Le président du Gouvernement d’Aragon, Jorge Azcón, et Albert Sáez, directeur du contenu de Prensa Ibérica, participent à une réunion du cycle Afterwork organisée à Barcelone / Zowy Voeten
Les infrastructures
Le président d’Aragon a rejeté l’idée d’un « discours victimiste » sur les infrastructures, même s’il a indiqué qu’il existe une liaison ferroviaire « tiers-mondiste » entre Valence et Saragosse, les quatrième et troisième villes d’Espagne, d’autant plus compte tenu du poids de la logistique dans la communauté, qui nécessite de meilleures connexions. Il a également indiqué que des travaux sont en cours depuis plus de 20 ans dans les Pyrénées, une zone très importante pour le secteur touristique.

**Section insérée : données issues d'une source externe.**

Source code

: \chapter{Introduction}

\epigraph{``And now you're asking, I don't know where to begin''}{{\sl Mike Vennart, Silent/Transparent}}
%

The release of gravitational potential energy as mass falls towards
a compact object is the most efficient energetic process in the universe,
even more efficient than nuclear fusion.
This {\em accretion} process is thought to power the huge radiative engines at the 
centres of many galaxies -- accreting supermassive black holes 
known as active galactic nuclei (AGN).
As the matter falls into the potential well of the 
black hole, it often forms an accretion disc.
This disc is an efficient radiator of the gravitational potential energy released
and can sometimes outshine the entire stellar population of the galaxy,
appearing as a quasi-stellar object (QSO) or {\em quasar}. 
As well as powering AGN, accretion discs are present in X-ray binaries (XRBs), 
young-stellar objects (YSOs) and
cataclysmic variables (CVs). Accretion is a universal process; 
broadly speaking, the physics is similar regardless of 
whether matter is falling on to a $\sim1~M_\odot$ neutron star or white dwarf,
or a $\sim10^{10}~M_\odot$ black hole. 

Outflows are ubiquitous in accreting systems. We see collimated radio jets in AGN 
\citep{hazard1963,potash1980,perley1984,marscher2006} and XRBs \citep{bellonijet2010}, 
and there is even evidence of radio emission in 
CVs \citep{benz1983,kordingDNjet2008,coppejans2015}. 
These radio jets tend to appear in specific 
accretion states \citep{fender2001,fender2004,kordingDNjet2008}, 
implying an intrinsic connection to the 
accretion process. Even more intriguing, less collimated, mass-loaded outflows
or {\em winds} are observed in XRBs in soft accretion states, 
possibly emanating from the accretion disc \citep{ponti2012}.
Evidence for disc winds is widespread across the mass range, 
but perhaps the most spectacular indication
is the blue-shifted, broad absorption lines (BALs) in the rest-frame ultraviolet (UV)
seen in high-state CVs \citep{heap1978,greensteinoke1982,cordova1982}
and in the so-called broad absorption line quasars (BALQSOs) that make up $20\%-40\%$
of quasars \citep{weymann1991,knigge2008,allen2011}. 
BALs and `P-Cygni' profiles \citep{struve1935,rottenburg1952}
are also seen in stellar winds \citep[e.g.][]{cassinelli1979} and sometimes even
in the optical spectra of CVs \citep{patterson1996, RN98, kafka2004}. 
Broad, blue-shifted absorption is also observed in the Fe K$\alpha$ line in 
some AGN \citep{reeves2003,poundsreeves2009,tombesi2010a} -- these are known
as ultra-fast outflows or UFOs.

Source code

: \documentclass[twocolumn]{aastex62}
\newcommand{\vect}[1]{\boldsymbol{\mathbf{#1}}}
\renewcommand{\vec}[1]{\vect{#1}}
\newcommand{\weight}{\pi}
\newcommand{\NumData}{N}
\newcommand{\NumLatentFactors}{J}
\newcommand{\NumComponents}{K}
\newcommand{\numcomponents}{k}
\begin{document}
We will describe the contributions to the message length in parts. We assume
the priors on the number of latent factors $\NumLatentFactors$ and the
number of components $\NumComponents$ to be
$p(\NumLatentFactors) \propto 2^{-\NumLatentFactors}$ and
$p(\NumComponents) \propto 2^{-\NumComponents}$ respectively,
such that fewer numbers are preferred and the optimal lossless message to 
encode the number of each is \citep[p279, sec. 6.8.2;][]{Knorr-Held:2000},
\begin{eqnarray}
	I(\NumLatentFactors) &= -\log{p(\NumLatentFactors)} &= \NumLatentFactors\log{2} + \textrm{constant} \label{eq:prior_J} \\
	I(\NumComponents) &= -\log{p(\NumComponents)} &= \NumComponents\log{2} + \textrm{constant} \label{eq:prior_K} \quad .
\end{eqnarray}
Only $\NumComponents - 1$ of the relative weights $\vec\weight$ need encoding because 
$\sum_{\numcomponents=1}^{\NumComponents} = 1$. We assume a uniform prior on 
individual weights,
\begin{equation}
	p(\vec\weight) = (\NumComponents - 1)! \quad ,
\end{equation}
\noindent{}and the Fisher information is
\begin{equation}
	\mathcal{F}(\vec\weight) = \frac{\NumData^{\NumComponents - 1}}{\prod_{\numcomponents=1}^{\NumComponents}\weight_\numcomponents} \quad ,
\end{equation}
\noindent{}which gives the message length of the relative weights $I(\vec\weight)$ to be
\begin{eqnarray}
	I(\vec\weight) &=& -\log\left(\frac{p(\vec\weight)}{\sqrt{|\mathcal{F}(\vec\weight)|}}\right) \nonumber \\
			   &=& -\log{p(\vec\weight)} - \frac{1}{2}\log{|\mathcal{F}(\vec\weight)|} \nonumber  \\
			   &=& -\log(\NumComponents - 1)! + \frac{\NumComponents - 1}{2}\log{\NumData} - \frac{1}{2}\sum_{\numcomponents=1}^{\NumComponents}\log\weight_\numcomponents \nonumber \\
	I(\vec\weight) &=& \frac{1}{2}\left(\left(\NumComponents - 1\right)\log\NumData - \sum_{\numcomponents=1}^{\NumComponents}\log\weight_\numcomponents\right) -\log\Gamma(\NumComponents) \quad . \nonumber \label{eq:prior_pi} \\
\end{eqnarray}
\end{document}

La situation stratégique de l’autonomie – entre Barcelone, Madrid, Bilbao et Valence – est un foyer d’investissements dans la logistique, mais aussi dans la technologie : « Nous recevons des investissements comme jamais auparavant », a-t-il souligné à propos de la logistique, du secteur agroalimentaire, et avec le potentiel de l’industrie automobile et des infrastructures technologiques – centres de données -, même si l’Aragon compte un peu moins de 3% de la population. « Nous avons déjà les investissements, nous avons profité de nos opportunités », s’est-il félicité, se vantant de diriger un gouvernement qui déroule le « tapis rouge » à ces investisseurs. « Mais nous sommes ambitieux, nous voulons plus », et pour cela, il a déclaré avoir besoin « d’énergie, de logements et de personnes ».

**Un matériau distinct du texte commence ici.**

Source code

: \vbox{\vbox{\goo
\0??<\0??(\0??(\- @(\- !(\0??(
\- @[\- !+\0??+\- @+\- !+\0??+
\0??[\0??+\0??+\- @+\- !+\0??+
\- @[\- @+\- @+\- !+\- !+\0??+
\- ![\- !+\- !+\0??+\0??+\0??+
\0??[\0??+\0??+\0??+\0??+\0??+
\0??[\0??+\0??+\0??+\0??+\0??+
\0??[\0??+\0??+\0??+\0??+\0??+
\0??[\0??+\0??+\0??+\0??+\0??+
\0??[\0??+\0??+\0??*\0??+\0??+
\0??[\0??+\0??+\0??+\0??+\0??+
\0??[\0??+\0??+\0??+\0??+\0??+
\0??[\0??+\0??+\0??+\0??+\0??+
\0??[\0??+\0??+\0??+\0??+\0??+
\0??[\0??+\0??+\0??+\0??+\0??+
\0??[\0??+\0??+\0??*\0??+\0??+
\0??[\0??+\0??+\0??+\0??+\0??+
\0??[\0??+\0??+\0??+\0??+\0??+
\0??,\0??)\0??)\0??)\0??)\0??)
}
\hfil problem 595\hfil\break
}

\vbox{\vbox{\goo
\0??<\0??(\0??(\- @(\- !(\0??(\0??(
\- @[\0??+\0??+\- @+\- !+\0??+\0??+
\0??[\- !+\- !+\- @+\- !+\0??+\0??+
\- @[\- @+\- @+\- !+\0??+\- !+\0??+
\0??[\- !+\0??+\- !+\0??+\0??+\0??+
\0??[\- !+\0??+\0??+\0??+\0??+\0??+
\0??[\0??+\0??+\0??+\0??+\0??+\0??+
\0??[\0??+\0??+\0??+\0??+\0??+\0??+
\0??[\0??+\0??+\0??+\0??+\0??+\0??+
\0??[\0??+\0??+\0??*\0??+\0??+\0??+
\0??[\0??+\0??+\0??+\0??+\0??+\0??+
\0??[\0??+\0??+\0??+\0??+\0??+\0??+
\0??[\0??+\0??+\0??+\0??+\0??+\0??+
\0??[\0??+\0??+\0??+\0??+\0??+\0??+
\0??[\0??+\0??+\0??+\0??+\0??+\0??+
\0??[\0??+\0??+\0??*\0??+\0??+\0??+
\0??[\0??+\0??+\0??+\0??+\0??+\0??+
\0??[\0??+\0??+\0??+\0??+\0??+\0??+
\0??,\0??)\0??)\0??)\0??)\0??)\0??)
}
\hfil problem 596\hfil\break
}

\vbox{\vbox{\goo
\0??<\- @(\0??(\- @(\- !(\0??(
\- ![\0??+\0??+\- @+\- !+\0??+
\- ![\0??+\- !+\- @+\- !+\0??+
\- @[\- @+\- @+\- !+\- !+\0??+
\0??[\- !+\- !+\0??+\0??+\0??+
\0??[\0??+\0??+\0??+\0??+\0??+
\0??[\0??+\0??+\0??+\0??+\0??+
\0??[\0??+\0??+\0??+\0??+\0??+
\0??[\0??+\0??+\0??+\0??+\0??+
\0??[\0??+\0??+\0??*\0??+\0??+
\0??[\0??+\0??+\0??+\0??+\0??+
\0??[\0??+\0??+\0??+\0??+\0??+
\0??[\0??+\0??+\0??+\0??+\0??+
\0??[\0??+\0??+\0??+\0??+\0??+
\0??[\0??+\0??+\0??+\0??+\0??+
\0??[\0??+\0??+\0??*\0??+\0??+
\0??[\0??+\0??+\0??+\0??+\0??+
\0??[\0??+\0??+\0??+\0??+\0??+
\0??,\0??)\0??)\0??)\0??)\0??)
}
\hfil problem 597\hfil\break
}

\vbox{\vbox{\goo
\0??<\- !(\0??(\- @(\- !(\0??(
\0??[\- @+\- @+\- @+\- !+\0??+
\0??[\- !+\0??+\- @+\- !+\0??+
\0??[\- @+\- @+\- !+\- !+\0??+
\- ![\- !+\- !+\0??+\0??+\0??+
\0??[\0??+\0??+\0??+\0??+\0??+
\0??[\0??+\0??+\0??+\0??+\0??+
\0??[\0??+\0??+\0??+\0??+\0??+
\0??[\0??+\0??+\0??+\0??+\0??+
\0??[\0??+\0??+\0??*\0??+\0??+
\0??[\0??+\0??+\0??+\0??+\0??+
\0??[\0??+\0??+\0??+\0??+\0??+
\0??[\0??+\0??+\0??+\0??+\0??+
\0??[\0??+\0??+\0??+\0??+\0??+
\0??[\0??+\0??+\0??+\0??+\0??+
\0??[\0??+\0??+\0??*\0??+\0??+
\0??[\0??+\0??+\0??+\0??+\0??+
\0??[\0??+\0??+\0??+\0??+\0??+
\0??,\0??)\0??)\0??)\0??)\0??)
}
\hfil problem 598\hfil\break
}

Le président du Gouvernement d’Aragon, Jorge Azcón, et Albert Sáez, directeur du contenu de Prensa Ibérica, participent à une réunion du cycle Afterwork organisée à Barcelone / Zowy Voeten
Nous aspirons à être un pays dans lequel on arrête de parler de dépeuplement
Azcón a indiqué qu’il était « ravi » de partager l’énergie, mais qu’il aspirait à ce que cette valeur ajoutée – 90 % de l’énergie consommée est renouvelable – reste en Aragon. En ce qui concerne le logement, il a supposé que les besoins en matière de construction de logements sont très éloignés de ceux qui sont réellement construits, c’est pourquoi il a préconisé la rationalisation des procédures et la réduction de la bureaucratie : « Nous aspirons à être un pays dans lequel on arrête de parler de dépopulation », a-t-il souligné, en faisant référence au troisième aspect, celui des personnes. « La formule du succès social passe par la prospérité économique », a-t-il déclaré, soulignant que ce sont les investissements qui permettront de renforcer les services publics dans les trois provinces, et pas seulement à Saragosse.

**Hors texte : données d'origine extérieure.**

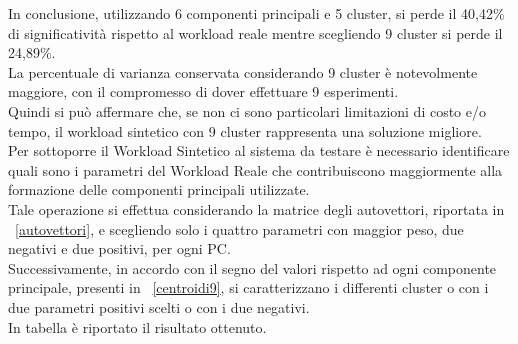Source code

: In conclusione, utilizzando 6 componenti principali e 5 cluster, si perde il 40,42\%
di significatività rispetto al workload reale mentre scegliendo 9 cluster si perde il 24,89\%.\\
La percentuale di varianza conservata considerando 9 cluster è notevolmente maggiore,
con il compromesso di dover effettuare 9 esperimenti.\\
Quindi si può affermare che, se non ci sono particolari limitazioni di costo e/o tempo,
il workload sintetico con 9 cluster rappresenta una soluzione migliore.\\
Per sottoporre il Workload Sintetico al sistema da testare è necessario identificare
quali sono i parametri del Workload Reale che contribuiscono maggiormente
alla formazione delle componenti principali utilizzate.\\
Tale operazione si effettua considerando la matrice degli autovettori, riportata
in \figurename~\ref{autovettori}, e scegliendo solo i quattro parametri con maggior
peso, due negativi e due positivi, per ogni PC.\\
Successivamente, in accordo con il segno del valori rispetto ad ogni componente
principale, presenti in \figurename~\ref{centroidi9}, si caratterizzano i
differenti cluster o con i due parametri positivi scelti o con i due negativi.\\
In tabella è riportato il risultato ottenuto.
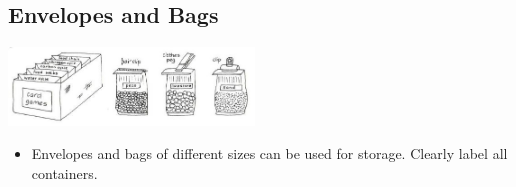 \begin{multicols}{2}
\section{Envelopes and Bags}

\begin{center}
\includegraphics[width=0.49\textwidth]{./img/vso/envelopes-bags.jpg}
\end{center}

\begin{itemize}
\item Envelopes and bags of different
sizes can be used for storage.
Clearly label all containers.
\end{itemize}


%
%

\end{multicols}

%
%


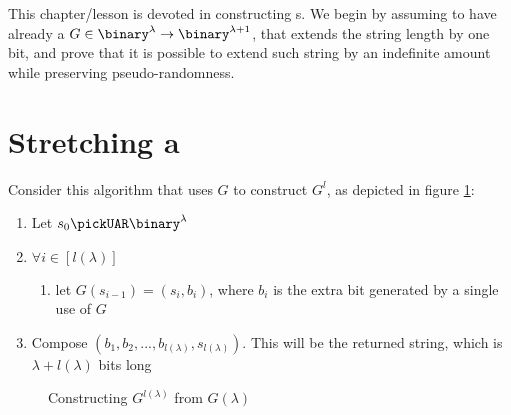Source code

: 
This chapter/lesson is devoted in constructing \prg{}s. We begin by assuming to have already a \prg{} $G \in \binary^\lambda \to \binary^{\lambda + 1}$, that extends the string length by one bit, and prove that it is possible to extend such string by an indefinite amount while preserving pseudo-randomness.

\section{Stretching a \prg}

Consider this algorithm that uses $G$ to construct $G^l$, as depicted in figure \ref{fig:gpowerl}:

\begin{enumerate}
    \item Let $s_0 \pickUAR \binary^\lambda$
    \item $\forall i \in [l(\lambda)]$ %
    \begin{enumerate}
        \item let $G(s_{i-1}) = (s_i, b_i)$, where $b_i$ is the extra bit generated by a single use of $G$
    \end{enumerate}
    \item Compose $(b_{1}, b_{2}, ..., b_{{l(\lambda)}}, s_{{l(\lambda)}})$. This will be the returned string, which is $\lambda + l(\lambda)$ bits long
\end{enumerate}

\begin{figure}[h]
    \caption{Constructing $G^{l(\lambda)}$ from $G(\lambda)$}
    \label{fig:gpowerl}
\end{figure}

Parmi le public, le président de Prensa Ibérica, Javier Moll, s’est distingué ; la vice-présidente, Arantza Sarasola ; le PDG, Aitor Moll ; la vice-présidente et directrice éditoriale de Prensa Ibérica, Ainhoa Moll ; la directrice d’EL PERIÓDICO, Gemma Martínez ; et le directeur du Periódico de Aragón, Ricardo Barceló. Du côté du PP, le président du parti de Catalogne, Alejandro Fernández, était présent ; le conseiller municipal de la capitale catalane, Daniel Sirera ; les députés au Congrès, Nacho Martín Blanco et Agustín Parra ; le sénateur et secrétaire de stratégie du parti, Juan Milián ; et le secrétaire général du parti à Barcelone, Josep Tutusaus. Étaient également présents à l’événement l’ancien président de la Generalitat, José Montilla, le président du Port de Barcelone, José Alberto Carbonell ; le directeur du Centre de Supercomputing de Barcelone, Mateo Valero ; et le doyen du Collège des économistes de Catalogne, Carles Puig de Travy.